Business Impact

Q&A: Bill Gross

Can a veteran dot-com investor make solar power as cheap as coal?

Bill Gross was famous during the Internet boom as the founder of Idealab, an “incubator” that hatched more than 75 companies. His best-known investment was GoTo.com, which created an online marketplace where advertisers bid for primacy in the results of Web searches–the innovation, now called “keyword advertising,” that made Google wildly rich (with the all-important tweak that sponsored and algorithmically derived results should be clearly separated). GoTo.com (which became Overture Services) was sold to Yahoo for $1.6 billion in 2003.

Bill Gross and Editor in Chief Jason Pontin talked with each other in Davos, Switzerland, at the annual meeting of the World Economic Forum. It snowed.

Of course, Gross (and Idealab) never really went away. Among Gross’s recent investments is eSolar, a TR50 startup of which he is chairman. The company hopes that with its technology, solar thermal energy–heat and electricity generated from sunlight using mirrors–will cost no more than coal-generated power. Jason Pontin, Technology Review’s editor in chief, met with Gross at the 2010 annual meeting of the World Economic Forum in Davos, where eSolar was honored as a Technology Pioneer.

TR: Why did eSolar choose solar thermal power, which has been little implemented beyond a handful of utility plants?

Bill Gross: We want to compete with coal. We looked at all of the renewable technologies that can be deployed at scale, and they were all variations of solar thermal. It has the capacity for scale because all the materials are readily available: there’s enough steel and glass to power the planet with solar thermal. Solar thermal’s potential has, so far, been theoretical, but we’re going to try to make it a reality.

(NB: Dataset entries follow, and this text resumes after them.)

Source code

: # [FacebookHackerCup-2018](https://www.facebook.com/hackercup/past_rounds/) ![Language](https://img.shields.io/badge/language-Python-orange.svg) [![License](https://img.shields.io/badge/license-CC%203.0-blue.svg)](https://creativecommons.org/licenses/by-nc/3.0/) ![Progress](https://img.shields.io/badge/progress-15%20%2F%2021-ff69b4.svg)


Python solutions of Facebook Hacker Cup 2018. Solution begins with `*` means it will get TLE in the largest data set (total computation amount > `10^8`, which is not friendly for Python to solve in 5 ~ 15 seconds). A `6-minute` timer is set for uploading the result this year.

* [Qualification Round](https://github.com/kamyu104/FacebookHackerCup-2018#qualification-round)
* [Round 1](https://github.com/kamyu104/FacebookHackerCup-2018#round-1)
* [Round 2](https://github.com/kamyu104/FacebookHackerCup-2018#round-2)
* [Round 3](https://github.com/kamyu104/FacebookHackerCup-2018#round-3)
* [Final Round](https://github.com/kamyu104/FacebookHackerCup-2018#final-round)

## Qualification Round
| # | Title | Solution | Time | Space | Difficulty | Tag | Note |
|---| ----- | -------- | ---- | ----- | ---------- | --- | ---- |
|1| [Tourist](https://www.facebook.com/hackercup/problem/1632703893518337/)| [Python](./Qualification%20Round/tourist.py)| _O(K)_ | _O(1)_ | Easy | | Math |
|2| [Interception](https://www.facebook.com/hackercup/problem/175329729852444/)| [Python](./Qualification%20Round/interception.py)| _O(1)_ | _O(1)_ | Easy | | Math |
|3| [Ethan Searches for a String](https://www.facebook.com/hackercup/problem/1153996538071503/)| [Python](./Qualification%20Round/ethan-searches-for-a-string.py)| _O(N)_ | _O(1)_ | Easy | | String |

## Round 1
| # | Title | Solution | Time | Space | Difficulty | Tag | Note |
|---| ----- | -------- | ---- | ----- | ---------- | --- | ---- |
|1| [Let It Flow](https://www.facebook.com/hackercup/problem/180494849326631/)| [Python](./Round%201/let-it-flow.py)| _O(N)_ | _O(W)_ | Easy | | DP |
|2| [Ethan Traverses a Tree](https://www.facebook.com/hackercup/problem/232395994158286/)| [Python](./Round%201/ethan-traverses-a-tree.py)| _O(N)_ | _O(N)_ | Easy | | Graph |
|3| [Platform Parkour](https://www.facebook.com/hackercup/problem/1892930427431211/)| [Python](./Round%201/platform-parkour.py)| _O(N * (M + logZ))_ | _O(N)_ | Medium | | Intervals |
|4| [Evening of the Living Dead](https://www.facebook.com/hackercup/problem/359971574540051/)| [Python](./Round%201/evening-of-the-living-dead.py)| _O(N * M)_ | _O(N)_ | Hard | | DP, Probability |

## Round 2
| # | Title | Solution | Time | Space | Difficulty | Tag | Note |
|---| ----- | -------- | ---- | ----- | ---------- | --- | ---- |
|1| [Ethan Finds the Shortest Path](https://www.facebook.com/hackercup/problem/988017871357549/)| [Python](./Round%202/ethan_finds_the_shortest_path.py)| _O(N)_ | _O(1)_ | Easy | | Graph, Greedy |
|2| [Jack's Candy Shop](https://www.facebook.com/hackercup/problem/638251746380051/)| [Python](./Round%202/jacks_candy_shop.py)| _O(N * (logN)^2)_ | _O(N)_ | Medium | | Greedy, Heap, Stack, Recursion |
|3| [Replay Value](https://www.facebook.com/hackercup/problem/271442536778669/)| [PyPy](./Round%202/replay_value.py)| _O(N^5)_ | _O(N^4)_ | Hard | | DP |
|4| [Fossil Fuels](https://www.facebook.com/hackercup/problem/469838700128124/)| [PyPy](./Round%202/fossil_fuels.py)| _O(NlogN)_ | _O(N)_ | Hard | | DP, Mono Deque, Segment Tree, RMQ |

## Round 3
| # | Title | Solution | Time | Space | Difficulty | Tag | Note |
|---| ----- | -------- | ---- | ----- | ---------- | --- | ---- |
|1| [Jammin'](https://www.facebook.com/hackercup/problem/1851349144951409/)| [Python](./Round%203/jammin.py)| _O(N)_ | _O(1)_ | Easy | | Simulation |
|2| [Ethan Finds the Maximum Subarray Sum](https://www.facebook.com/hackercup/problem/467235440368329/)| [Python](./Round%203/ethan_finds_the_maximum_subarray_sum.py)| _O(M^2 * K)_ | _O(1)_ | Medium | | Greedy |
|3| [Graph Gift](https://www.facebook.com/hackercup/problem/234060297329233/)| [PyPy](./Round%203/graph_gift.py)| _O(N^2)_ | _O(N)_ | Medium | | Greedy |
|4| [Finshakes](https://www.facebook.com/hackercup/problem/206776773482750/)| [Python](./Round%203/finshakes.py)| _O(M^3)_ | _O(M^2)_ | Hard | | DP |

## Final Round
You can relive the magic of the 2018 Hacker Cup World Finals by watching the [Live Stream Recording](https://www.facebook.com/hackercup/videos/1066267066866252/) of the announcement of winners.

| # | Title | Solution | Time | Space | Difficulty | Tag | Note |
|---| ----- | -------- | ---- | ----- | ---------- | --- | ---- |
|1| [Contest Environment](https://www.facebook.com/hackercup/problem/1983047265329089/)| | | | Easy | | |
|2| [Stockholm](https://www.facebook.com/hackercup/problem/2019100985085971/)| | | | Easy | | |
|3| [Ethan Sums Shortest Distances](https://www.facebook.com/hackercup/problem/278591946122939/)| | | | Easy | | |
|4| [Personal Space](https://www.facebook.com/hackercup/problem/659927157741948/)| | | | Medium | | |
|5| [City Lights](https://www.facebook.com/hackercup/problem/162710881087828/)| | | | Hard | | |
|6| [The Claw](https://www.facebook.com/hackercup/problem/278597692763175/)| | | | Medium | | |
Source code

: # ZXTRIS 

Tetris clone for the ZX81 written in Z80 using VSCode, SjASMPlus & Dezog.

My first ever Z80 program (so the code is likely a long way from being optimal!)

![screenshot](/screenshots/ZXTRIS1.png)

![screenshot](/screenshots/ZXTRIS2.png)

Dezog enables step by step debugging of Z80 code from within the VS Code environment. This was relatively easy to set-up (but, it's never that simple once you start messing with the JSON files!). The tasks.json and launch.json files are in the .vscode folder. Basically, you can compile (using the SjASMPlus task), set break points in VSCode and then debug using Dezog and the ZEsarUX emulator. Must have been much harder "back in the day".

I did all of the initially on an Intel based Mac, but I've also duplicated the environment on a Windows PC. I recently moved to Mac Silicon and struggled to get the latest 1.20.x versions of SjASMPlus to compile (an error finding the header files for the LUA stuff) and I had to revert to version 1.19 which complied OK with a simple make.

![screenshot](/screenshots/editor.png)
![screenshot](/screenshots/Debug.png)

TR: But how are you different from established solar thermal companies, some of which are almost 20 years old?

BG: Abengoa [Solar, a Spanish company founded in 1984] has made many solar towers, and there have been others deployed at scale. But there’s been no disruption [of fossil-fuel-generated power]. The problem is, there’s been too much civil construction: if you want solar thermal to disrupt the energy market, you need its parts to be mass-produced like an automobile. A 200-meter-tall solar tower [upon which the mirrors are focused] is a skyscraper, and it takes a year to build. So we decided to go with small towers and small mirrors, all of which can be prefabricated in a factory. We have a two-piece tower that gets erected in one day. All of our mirrors, all of our frames, fit in a shipping container, which means you can make them in China and ship them anywhere. When your stuff is smaller than a container, you switch from a few big moving elements to hundreds of thousands of small moving elements. That’s the disruptive switch we’ve made–and that posed a new challenge.

TR: You’re referring, I think, to the software eSolar developed that allows thousands of mirrors to more precisely reflect sunlight back to a tower.

BG: The software is the differentiation at eSolar. It’s challenging because all those mirrors don’t move the same way. Every mirror is moving slightly differently, bisecting the angle between the tower and the sun all day long. Other solar thermal players have to survey everything very accurately. They figure out where they think the sun should be, where the tower is, and try to bisect the angle of the mirrors mechanically. We are the only ones who have ever actually tracked the exiting beam [of sunlight] from the mirror. That’s hard to do with software, and we’ve patented it. But the reward is that when we place the mirrors, they’re not surveyed at all: we open our shipping container, we unfold our stuff, and we place it in the ground. The guys can be drunk when they place the rows; it really doesn’t matter. Our tolerance is plus or minus a foot.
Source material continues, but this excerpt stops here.